There has been quite an uproar in the past two weeks about the parole of Michelle Martin, who was convicted (along with her sadistic, serial killing husband) of the rape and murder of 4 Belgium girls. Not surprisingly, the outrage centered around the apparently active role Ms. Martin took in the crimes, which included participating in at least one abduction, unfeelingly watching the rape of a school girl, and refusing to feed two eight year old captives (they died) while her husband, Marc Duproux, was in prison for four months on an auto theft conviction. During the trial, Ms. Martin attempted to do what most females do when husband/wife serial killing teams are caught; she blamed it on her husband.
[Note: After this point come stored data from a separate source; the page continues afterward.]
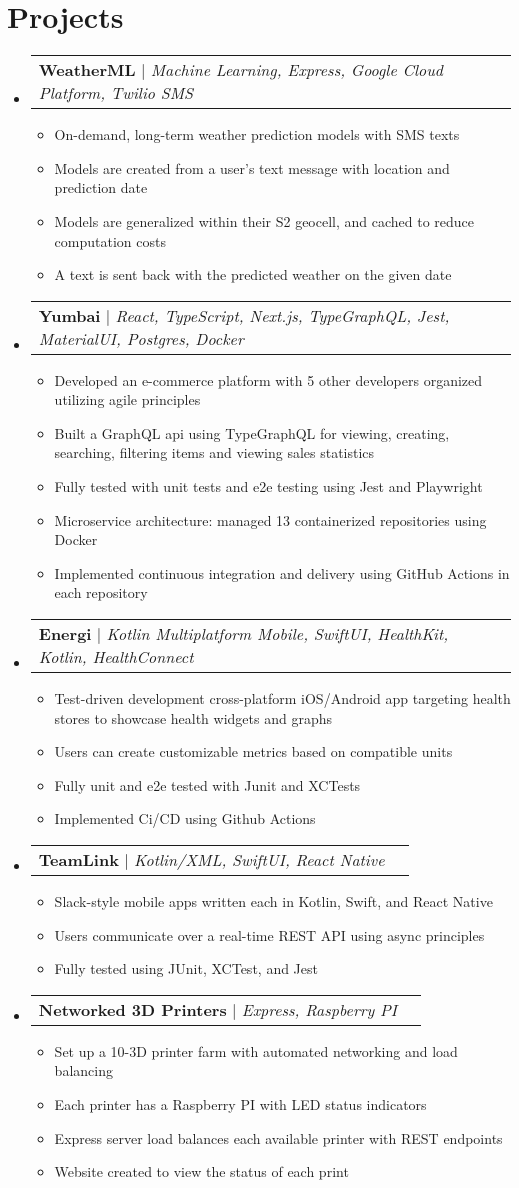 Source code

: \documentclass[letterpaper,11pt]{article}
\makeatletter
\newcommand{\resumeItem}[1]{
  \item\small{
    {#1 \vspace{-2pt}}
  }
}
\newcommand{\resumeProjectHeading}[2]{
    \item
    \begin{tabular*}{0.97\textwidth}{l@{\extracolsep{\fill}}r}
      \small#1 & #2 \\
    \end{tabular*}\vspace{-7pt}
}
\newcommand{\resumeSubHeadingListStart}{\begin{itemize}[leftmargin=0.15in, label={}]}
\newcommand{\resumeSubHeadingListEnd}{\end{itemize}}
\newcommand{\resumeItemListStart}{\begin{itemize}}
\newcommand{\resumeItemListEnd}{\end{itemize}\vspace{-5pt}}
\makeatother
\begin{document}
\section{Projects}
    \resumeSubHeadingListStart
      \resumeProjectHeading
          {\textbf{WeatherML} $|$ \emph{Machine Learning, Express, Google Cloud Platform, Twilio SMS}}{}
          \resumeItemListStart
            \resumeItem{On-demand, long-term weather prediction models with SMS texts}
            \resumeItem{Models are created from a user's text message with location and prediction date}
            \resumeItem{Models are generalized within their S2 geocell, and cached to reduce computation costs}
            \resumeItem{A text is sent back with the predicted weather on the given date}
          \resumeItemListEnd
      \resumeProjectHeading
          {\textbf{Yumbai} $|$ \emph{React, TypeScript, Next.js, TypeGraphQL, Jest, MaterialUI, Postgres, Docker}}{}
          \resumeItemListStart
            \resumeItem{Developed an e-commerce platform with 5 other developers organized utilizing agile principles}
            \resumeItem{Built a GraphQL api using TypeGraphQL for viewing, creating, searching, filtering items and viewing sales statistics}
            \resumeItem{Fully tested with unit tests and e2e testing using Jest and Playwright}
            \resumeItem{Microservice architecture: managed 13 containerized repositories using Docker}
            \resumeItem{Implemented continuous integration and delivery using GitHub Actions in each repository}
          \resumeItemListEnd
        \resumeProjectHeading
          {\textbf{Energi} $|$ \emph{Kotlin Multiplatform Mobile, SwiftUI, HealthKit, Kotlin, HealthConnect}}{}
          \resumeItemListStart
            \resumeItem{Test-driven development cross-platform iOS/Android app targeting health stores to showcase health widgets and graphs}
            \resumeItem{Users can create customizable metrics based on compatible units}
            \resumeItem{Fully unit and e2e tested with Junit and XCTests}
            \resumeItem{Implemented Ci/CD using Github Actions}
          \resumeItemListEnd
        \resumeProjectHeading
          {\textbf{TeamLink} $|$ \emph{Kotlin/XML, SwiftUI, React Native}}{}
          \resumeItemListStart
            \resumeItem{Slack-style mobile apps written each in Kotlin, Swift, and React Native}
            \resumeItem{Users communicate over a real-time REST API using async principles}
            \resumeItem{Fully tested using JUnit, XCTest, and Jest}
          \resumeItemListEnd
        \resumeProjectHeading
          {\textbf{Networked 3D Printers} $|$ \emph{Express, Raspberry PI}}{}
          \resumeItemListStart
            \resumeItem{Set up a 10-3D printer farm with automated networking and load balancing}
            \resumeItem{Each printer has a Raspberry PI with LED status indicators}
            \resumeItem{Express server load balances each available printer with REST endpoints}
            \resumeItem{Website created to view the status of each print}
          \resumeItemListEnd
    \resumeSubHeadingListEnd
\end{document}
There is quite a precedent here. Karla Homalka, Charlene Gallago, and many others have presented themselves as terrified victims of violent, abusive husbands. ”My husband would have killed me if I’d let them go.” ”I felt I had no choice.” ”He controlled everything; he became my God.”
For the outside observer (me, for example), it’s impossible to reconcile this self-presentation with the facts of the case. These are women who demonstrated incredible cruelty on their own – often when their spouse wasn’t present. These were women who creatively suggested hostage taking strategies, or who suggested camera angles while victims were being raped and tortured.
And, yet, when we look at the spouses of sexual sadists, we do often find a history of abuse in their backgrounds. It’s not uncommon for these women to be abused by their spouses or to view them with a combination of love and fear. So are these the victims as they claim to be, or are they accomplices?
I wish I had the answer to that question. I do, however, have a theory. To a greater or lesser degree, it does involve domestic violence. However, there is a line that I think most women, no matter how much they were beaten up or beaten down, would not cross. There is something already missing in a women who will participate in the rape and torture of an innocent child or adolescent. Perhaps it’s empathy, perhaps it’s willpower, perhaps it’s a moral compass. It’s this absence that leaves room for evil.